* PROBLEM REQUIREMENTS:
Your task is to work out how many lines in the data that follows hold "left" and to state that number alone.

####################

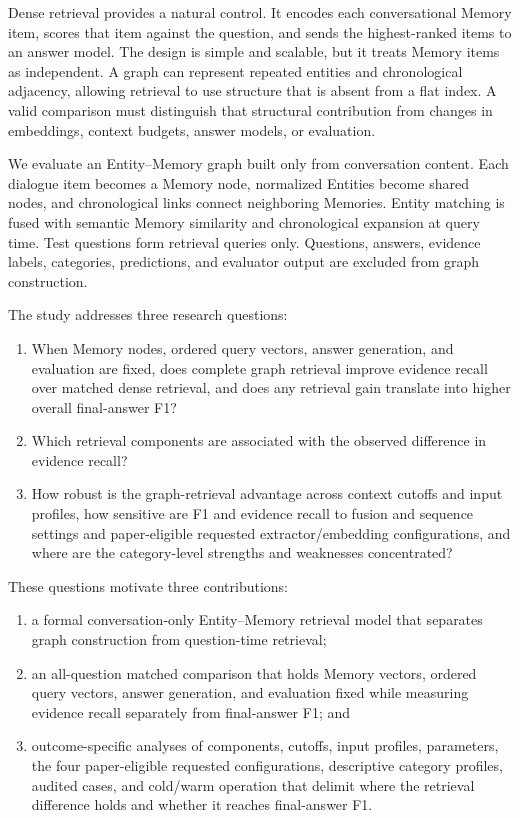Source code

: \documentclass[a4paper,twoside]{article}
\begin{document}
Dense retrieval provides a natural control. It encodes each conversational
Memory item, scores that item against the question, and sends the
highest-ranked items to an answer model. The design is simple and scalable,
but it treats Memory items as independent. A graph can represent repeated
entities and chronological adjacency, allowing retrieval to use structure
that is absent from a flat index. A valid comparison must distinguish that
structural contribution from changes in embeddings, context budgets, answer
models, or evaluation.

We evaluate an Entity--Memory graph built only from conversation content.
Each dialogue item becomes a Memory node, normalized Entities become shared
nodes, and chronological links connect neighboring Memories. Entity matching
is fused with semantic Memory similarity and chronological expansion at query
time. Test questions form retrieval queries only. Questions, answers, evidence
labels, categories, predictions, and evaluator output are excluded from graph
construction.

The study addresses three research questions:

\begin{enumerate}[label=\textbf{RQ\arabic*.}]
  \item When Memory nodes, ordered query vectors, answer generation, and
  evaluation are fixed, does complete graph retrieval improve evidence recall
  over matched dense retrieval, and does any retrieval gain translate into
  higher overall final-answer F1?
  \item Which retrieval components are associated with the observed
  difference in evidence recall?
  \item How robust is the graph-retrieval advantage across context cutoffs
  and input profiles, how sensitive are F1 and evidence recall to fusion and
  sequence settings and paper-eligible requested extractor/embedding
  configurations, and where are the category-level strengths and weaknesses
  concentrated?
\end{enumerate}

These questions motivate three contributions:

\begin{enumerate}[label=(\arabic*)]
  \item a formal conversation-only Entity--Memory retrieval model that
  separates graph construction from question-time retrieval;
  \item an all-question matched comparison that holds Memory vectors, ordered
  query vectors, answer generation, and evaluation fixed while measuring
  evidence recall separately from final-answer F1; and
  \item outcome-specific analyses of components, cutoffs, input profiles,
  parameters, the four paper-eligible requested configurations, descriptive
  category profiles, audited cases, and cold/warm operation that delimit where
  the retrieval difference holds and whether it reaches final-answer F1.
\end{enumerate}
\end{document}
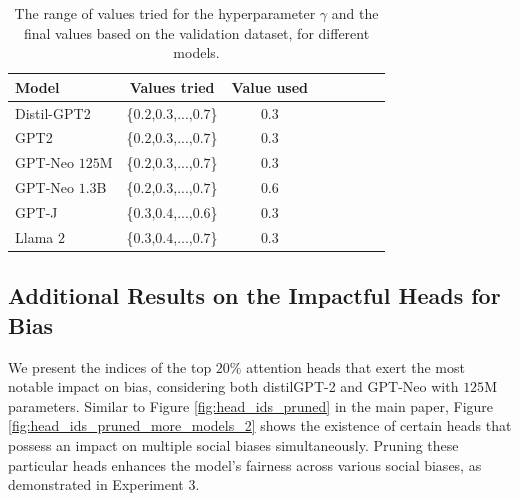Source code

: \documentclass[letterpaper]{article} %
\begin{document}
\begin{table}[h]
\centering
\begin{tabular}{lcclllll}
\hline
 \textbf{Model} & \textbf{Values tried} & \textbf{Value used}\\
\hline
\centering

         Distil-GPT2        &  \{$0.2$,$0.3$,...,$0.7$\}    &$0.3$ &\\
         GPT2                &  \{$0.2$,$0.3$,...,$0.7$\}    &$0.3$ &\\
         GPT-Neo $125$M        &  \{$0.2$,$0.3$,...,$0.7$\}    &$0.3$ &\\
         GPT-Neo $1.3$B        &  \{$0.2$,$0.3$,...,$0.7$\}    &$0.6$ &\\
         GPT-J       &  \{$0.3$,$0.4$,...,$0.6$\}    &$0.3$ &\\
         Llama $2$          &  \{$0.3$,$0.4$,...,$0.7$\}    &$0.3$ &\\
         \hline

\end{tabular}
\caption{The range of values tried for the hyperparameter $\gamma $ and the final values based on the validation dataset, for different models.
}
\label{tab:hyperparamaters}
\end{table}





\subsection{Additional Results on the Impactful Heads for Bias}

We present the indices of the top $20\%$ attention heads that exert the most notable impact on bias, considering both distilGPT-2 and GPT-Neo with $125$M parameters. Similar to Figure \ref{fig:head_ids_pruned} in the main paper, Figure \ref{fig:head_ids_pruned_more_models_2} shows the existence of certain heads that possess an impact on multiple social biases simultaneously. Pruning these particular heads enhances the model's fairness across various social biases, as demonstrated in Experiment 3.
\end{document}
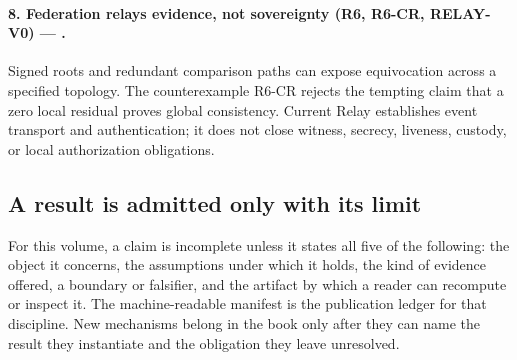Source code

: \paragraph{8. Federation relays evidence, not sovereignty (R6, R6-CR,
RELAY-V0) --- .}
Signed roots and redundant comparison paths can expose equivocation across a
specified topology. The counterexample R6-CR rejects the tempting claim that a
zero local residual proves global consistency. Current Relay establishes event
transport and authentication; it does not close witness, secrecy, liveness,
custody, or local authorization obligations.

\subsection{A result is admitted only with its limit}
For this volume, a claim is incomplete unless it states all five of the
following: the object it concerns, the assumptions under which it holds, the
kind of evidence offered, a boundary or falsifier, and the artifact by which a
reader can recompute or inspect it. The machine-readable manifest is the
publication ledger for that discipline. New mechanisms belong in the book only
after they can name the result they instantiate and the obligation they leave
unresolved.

####################

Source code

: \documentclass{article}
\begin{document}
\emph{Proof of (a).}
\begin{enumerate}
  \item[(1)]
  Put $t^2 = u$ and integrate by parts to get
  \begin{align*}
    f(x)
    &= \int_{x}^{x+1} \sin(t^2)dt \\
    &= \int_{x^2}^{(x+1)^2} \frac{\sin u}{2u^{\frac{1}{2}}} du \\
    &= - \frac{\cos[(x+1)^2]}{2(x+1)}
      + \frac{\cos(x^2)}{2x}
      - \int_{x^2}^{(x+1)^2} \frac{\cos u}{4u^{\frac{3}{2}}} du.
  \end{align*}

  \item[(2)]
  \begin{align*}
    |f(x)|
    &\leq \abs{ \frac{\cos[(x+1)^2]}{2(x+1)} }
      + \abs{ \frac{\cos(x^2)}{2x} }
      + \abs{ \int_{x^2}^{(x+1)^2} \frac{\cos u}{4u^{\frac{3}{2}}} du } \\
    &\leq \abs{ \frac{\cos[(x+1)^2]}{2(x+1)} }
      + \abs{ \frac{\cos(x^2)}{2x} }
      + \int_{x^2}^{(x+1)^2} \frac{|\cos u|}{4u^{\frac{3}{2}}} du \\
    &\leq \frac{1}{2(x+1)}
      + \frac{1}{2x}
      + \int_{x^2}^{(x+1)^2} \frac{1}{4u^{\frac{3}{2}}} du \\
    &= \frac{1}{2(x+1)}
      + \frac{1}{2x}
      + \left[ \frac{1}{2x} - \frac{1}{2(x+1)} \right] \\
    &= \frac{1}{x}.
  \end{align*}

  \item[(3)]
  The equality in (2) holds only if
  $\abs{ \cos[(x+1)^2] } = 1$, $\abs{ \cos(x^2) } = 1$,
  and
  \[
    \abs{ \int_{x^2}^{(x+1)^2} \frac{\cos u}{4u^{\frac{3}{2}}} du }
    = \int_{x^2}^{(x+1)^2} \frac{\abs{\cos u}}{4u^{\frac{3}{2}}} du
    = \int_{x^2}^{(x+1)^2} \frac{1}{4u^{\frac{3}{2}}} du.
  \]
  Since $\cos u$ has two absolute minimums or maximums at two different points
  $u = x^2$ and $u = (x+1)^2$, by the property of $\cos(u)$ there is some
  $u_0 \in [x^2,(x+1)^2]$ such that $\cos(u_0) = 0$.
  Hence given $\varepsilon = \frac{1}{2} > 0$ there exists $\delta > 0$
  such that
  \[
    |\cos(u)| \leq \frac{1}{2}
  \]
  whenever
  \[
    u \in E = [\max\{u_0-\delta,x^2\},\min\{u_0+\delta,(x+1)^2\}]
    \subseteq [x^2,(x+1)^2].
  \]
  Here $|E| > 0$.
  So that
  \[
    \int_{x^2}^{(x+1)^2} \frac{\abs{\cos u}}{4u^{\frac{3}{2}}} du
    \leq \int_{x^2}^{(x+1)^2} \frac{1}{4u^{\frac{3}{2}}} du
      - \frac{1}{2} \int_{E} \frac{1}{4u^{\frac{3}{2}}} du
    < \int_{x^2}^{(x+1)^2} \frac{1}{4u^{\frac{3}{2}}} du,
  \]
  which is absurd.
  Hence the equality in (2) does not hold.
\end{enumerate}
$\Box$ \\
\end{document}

####################

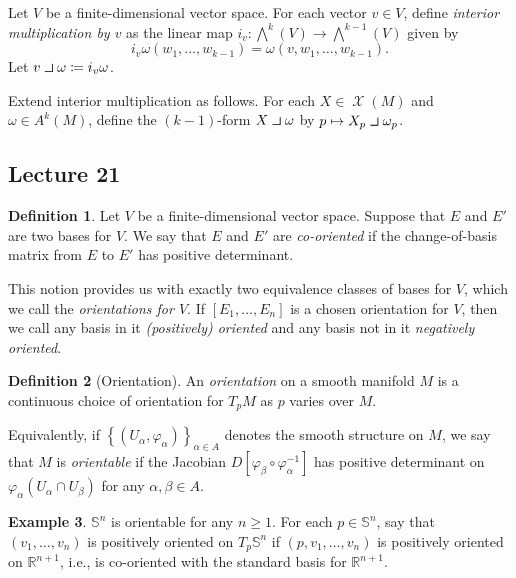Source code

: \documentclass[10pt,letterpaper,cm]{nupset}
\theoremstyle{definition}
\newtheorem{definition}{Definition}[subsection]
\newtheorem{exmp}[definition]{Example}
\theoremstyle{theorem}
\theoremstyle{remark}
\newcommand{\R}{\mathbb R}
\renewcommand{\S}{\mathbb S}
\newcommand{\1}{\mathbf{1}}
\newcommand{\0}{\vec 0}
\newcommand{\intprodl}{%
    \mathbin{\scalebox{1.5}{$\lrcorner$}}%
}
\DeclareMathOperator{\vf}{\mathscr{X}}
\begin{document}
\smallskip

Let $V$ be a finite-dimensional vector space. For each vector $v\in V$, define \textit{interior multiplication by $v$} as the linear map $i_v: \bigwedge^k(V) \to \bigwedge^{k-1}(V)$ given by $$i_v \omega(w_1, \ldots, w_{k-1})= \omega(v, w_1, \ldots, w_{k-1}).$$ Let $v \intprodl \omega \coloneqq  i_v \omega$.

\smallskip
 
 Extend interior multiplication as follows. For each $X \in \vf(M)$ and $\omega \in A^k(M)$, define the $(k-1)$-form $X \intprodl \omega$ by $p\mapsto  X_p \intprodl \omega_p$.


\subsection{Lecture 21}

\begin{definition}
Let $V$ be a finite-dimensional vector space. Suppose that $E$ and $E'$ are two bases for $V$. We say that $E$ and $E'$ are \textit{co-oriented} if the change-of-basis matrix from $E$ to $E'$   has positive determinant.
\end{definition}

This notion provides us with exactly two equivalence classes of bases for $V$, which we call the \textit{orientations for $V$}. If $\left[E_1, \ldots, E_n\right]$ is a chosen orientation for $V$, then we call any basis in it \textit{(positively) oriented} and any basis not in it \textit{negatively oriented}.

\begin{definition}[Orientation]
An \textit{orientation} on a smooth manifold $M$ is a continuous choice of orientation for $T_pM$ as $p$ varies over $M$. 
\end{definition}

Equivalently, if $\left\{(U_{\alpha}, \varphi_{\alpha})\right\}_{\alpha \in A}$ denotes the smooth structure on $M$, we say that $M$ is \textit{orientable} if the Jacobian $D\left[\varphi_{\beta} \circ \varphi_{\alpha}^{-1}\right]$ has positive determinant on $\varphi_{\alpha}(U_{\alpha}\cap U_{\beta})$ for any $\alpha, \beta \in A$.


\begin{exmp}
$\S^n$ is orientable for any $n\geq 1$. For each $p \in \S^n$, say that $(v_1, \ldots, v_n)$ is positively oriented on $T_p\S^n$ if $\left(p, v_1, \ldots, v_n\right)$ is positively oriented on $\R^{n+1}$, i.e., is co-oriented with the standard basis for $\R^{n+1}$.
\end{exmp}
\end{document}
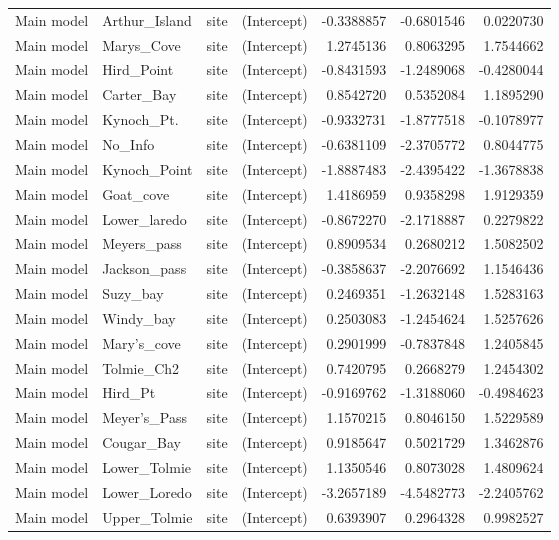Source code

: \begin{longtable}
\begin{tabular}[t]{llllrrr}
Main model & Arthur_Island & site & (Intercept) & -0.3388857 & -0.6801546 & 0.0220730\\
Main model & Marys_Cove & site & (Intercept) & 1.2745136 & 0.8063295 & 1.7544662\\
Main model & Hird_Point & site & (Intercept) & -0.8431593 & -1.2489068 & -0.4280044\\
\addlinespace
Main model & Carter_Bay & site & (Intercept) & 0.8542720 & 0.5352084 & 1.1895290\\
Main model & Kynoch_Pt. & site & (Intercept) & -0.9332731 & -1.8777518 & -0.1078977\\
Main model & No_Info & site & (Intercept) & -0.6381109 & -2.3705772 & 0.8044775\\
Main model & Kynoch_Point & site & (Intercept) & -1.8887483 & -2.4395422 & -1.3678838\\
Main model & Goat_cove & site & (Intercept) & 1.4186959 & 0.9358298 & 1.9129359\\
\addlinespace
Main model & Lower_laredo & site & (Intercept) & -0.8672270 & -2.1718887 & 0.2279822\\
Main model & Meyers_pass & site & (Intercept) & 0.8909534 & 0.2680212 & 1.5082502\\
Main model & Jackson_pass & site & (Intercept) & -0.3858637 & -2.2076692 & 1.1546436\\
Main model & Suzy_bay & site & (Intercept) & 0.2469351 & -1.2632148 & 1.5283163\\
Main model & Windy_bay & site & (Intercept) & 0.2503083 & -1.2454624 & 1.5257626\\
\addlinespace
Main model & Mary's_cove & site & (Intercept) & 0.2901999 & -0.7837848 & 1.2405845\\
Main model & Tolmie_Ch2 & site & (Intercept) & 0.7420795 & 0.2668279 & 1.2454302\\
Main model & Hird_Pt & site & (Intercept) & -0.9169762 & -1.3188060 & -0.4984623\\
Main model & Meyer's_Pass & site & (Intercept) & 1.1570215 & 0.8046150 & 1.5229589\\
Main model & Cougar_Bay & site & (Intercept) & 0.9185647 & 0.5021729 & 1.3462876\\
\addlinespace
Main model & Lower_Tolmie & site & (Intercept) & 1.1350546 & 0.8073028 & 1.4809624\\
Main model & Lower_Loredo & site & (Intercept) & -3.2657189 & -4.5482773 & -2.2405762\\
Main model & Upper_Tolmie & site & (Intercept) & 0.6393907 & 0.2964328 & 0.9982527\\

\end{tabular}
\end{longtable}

####################

* RESPONSE TO THIS TASK:
4